◆ **EXERCISE DIRECTIONS**
Which lines in the data below contain the string "Stick"? Show each one.

◆ **EXERCISE MATERIALS**
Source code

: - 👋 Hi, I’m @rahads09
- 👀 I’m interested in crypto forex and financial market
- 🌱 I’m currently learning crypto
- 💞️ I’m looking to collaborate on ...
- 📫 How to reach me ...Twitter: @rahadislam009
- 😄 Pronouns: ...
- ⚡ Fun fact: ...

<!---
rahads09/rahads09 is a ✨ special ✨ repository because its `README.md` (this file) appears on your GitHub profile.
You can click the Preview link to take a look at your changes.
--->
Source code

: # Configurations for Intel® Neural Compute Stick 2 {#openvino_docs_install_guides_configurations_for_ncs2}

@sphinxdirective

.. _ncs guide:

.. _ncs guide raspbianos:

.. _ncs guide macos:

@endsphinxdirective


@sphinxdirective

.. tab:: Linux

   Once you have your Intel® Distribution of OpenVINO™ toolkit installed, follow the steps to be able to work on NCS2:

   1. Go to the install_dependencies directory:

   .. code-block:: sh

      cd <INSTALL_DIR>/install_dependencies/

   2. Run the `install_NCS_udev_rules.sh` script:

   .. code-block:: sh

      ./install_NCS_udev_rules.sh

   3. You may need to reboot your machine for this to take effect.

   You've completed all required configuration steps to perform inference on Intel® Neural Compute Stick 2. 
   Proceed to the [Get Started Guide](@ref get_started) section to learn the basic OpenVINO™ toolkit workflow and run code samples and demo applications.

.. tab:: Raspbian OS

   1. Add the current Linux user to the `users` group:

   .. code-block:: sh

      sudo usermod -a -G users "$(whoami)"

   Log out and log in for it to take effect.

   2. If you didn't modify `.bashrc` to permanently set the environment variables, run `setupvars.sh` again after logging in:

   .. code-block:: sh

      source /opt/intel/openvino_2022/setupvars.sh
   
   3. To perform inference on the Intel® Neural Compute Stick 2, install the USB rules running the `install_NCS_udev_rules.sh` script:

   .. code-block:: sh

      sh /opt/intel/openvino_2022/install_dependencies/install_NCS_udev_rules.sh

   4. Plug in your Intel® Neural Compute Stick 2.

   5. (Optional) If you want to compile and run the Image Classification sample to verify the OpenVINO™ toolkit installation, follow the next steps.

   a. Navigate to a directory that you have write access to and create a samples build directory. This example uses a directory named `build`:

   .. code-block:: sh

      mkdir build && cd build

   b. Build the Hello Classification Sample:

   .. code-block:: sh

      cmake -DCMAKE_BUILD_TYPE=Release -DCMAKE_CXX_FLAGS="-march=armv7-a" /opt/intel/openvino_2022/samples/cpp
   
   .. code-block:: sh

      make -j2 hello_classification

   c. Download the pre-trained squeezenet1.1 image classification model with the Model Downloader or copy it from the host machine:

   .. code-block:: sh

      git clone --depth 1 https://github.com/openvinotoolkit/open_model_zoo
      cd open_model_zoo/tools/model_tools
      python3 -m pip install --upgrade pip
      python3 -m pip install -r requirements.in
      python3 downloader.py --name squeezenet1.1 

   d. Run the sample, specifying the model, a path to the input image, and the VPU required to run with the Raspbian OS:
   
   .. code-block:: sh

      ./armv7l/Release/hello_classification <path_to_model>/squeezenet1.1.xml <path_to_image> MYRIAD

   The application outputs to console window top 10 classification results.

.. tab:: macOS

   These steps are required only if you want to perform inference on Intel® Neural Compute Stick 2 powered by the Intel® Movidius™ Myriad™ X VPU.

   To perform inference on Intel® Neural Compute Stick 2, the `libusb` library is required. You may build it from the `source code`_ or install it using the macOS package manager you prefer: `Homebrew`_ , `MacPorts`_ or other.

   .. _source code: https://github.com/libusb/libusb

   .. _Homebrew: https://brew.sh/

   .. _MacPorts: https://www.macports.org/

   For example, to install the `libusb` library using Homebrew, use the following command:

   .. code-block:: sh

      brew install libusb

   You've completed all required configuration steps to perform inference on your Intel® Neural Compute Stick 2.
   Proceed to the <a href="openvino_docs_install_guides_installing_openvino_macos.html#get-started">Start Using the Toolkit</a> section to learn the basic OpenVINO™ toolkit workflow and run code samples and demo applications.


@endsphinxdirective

◆ **SOLVED PROBLEM**
: # Configurations for Intel® Neural Compute Stick 2 {#openvino_docs_install_guides_configurations_for_ncs2}
   You've completed all required configuration steps to perform inference on Intel® Neural Compute Stick 2. 
   3. To perform inference on the Intel® Neural Compute Stick 2, install the USB rules running the `install_NCS_udev_rules.sh` script:
   4. Plug in your Intel® Neural Compute Stick 2.
   These steps are required only if you want to perform inference on Intel® Neural Compute Stick 2 powered by the Intel® Movidius™ Myriad™ X VPU.
   To perform inference on Intel® Neural Compute Stick 2, the `libusb` library is required. You may build it from the `source code`_ or install it using the macOS package manager you prefer: `Homebrew`_ , `MacPorts`_ or other.
   You've completed all required configuration steps to perform inference on your Intel® Neural Compute Stick 2.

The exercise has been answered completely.